1. Recently, I was killing two birds with one stone, doing some ab work while chatting with my eight-year-old daughter Iris and my husband Lee as part of Iris’s wind-down routine before bed. I was holding a plank when Iris, sweetly, crawled under me and looked up adoringly. Then she giggled.
“Your belly!” She squealed. “Why is it so squishy?!”
Lee looked at me, apologetically. “Iris,” he said simply, a cautionary tone.
“No,” I said, “It’s OK.” And it was. I explained that my belly was squishy because it had grown three babies, and that skin and muscles take time to shrink down, and sometimes never do. I was matter-of-fact, and I was clear that squishy bellies are natural and beautiful, but also that I sometimes miss my old body and clothes. I will never, ever beat myself up in front of my kids or insult any woman’s physical appearance. But I won’t be afraid of honest conversation in a thoughtful, safe setting.
2. I wake up at 5:30 a.m. to run before my hour commute and full workday. I snack on mixed nuts and carrot sticks. I ran my first 5K in 16 years this summer – and won. My desire to drop my pregnancy weight has birthed a new, healthier, happier version of me. Before my third child, I weighed 98 pounds but could get winded climbing stairs.
No, I will not obsess, privately or in front of my children, over a number on a scale. But I will continue to set goals that involve my body. And I will model behavior that celebrates dedication, grit and resilience. I will communicate with my body and my routine that self-betterment is attainable, though it often comes at the price of hard work. Yes, I will also communicate this with my professional goals and creative goals and parenting goals. But I will not be shamed into hiding my body goals. I will celebrate them.
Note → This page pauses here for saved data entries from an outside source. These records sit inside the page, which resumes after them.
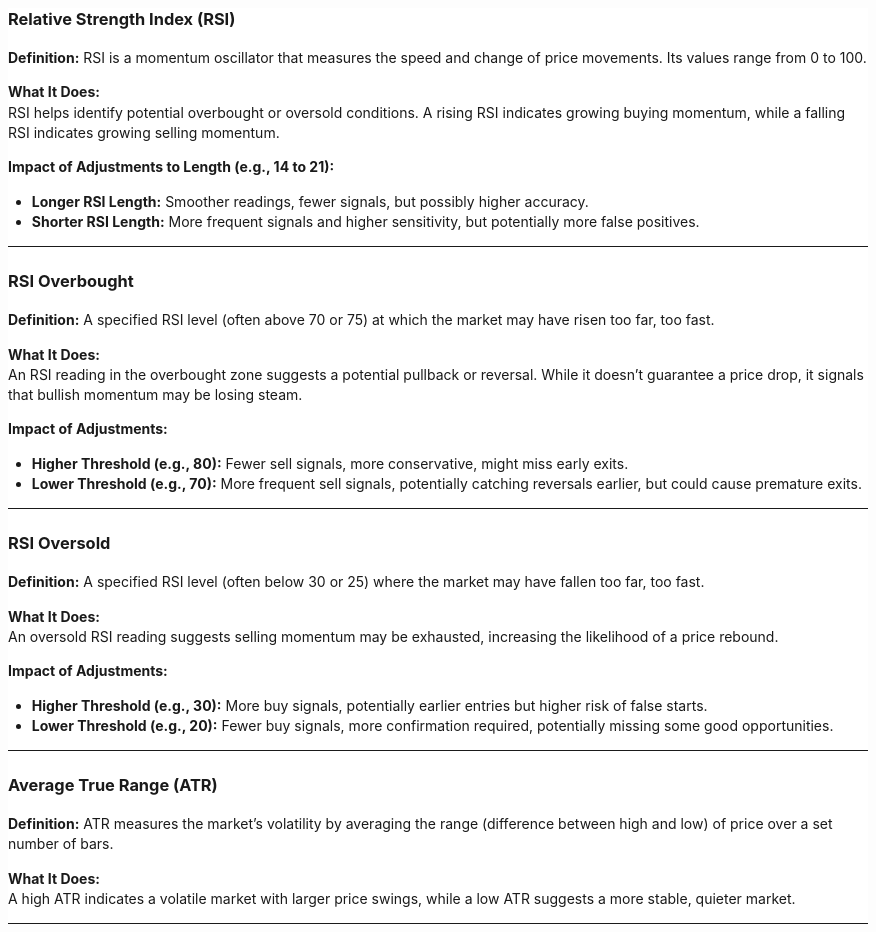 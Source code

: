 ### Relative Strength Index (RSI)

**Definition:** RSI is a momentum oscillator that measures the speed and change of price movements. Its values range from 0 to 100.

**What It Does:**  
RSI helps identify potential overbought or oversold conditions. A rising RSI indicates growing buying momentum, while a falling RSI indicates growing selling momentum.

**Impact of Adjustments to Length (e.g., 14 to 21):**  
- **Longer RSI Length:** Smoother readings, fewer signals, but possibly higher accuracy.  
- **Shorter RSI Length:** More frequent signals and higher sensitivity, but potentially more false positives.

---

### RSI Overbought

**Definition:** A specified RSI level (often above 70 or 75) at which the market may have risen too far, too fast.

**What It Does:**  
An RSI reading in the overbought zone suggests a potential pullback or reversal. While it doesn’t guarantee a price drop, it signals that bullish momentum may be losing steam.

**Impact of Adjustments:**  
- **Higher Threshold (e.g., 80):** Fewer sell signals, more conservative, might miss early exits.  
- **Lower Threshold (e.g., 70):** More frequent sell signals, potentially catching reversals earlier, but could cause premature exits.

---

### RSI Oversold

**Definition:** A specified RSI level (often below 30 or 25) where the market may have fallen too far, too fast.

**What It Does:**  
An oversold RSI reading suggests selling momentum may be exhausted, increasing the likelihood of a price rebound.

**Impact of Adjustments:**  
- **Higher Threshold (e.g., 30):** More buy signals, potentially earlier entries but higher risk of false starts.  
- **Lower Threshold (e.g., 20):** Fewer buy signals, more confirmation required, potentially missing some good opportunities.

---

### Average True Range (ATR)

**Definition:** ATR measures the market’s volatility by averaging the range (difference between high and low) of price over a set number of bars.

**What It Does:**  
A high ATR indicates a volatile market with larger price swings, while a low ATR suggests a more stable, quieter market.

---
We live in a culture that rightfully labels of childhood obesity an epidemic. Obviously, let’s take care and not be dicks about it, but also, let’s not be afraid to be open about our fitness goals and how they relate to body image.
Ladies, are we that broken? Are we so fragile that we cannot allow play to enter the sphere of our own aesthetic? Do we truly believe that any indulgence in (gasp!) “traditional” girly activity is a blanketed reinforcement of society’s ever-present judgment? I don’t. And neither will my girls, if I can help it.
Let’s raise strong women – not by pretending to be confident but by being confident. And how about we stop our daughters from equating physical appearance with self worth partly by ceasing to assume they are?
4. One of my clearest childhood memories involves my mother coming home early from a stroller walk with my baby sister, the reason being that some punk-ass pre-teen boys were harassing her. They called her a cow. A cow. Eight-year-old me didn’t understand what a newly post-partum body was or how a woman begins to form a new relationship with herself in the light of so much body drama. But, I heard the catch in her voice, then my dad’s hushed and reassuring tones. I saw her shock thinly disguised as quick anger and the piercing hurt in her blue eyes that were exactly the same shade as my own.
And, you know what? I didn’t learn to hate – or even question – my body that day. I didn’t begin to view my mother as fat, and I didn’t learn that fat equals bad. I learned that my mom was a person. For the first time ever, it really sunk in that she had feelings and insecurities that were so utterly separate from me and my needs. I learned empathy.
5. Iris has always had a temper, fierce and fiery. Lee and I finally decided to take her to a counselor a few months ago to help her regulate her emotions. She was instantly resistant, and I tried to reassure her by listing all the friends and family members we know who have sought counseling before. But, Iris remained depleted, eyes downward.
“You never had to go,” she said in small, defeated voice.
My breath caught in my throat. How dramatically I'd failed. No, I never went to counseling, but I have struggled deeply with my emotions, buried them, manufactured them into migraines and pre-ulcerous conditions and broken relationships. I never want my child to think that I am perfect because I never, ever want her to feel like I am inaccessible. I never want her to withhold a problem or fear because she thinks I won’t get it.
There will be so much I won’t understand. I know this. I can’t follow her through life making every possible mistake so that in case she ever screws up in that particular way, she will come to me for perspective. I know the holes in this logic are gaping and many. But, my hope is that she will transfer the emotional truth, that maybe, she will pause in her moments of great difficulty and self-loathing – because those moments will find her – and remember that I know what it’s like to feel imperfect. My hope is that she will remember that I am a person, too.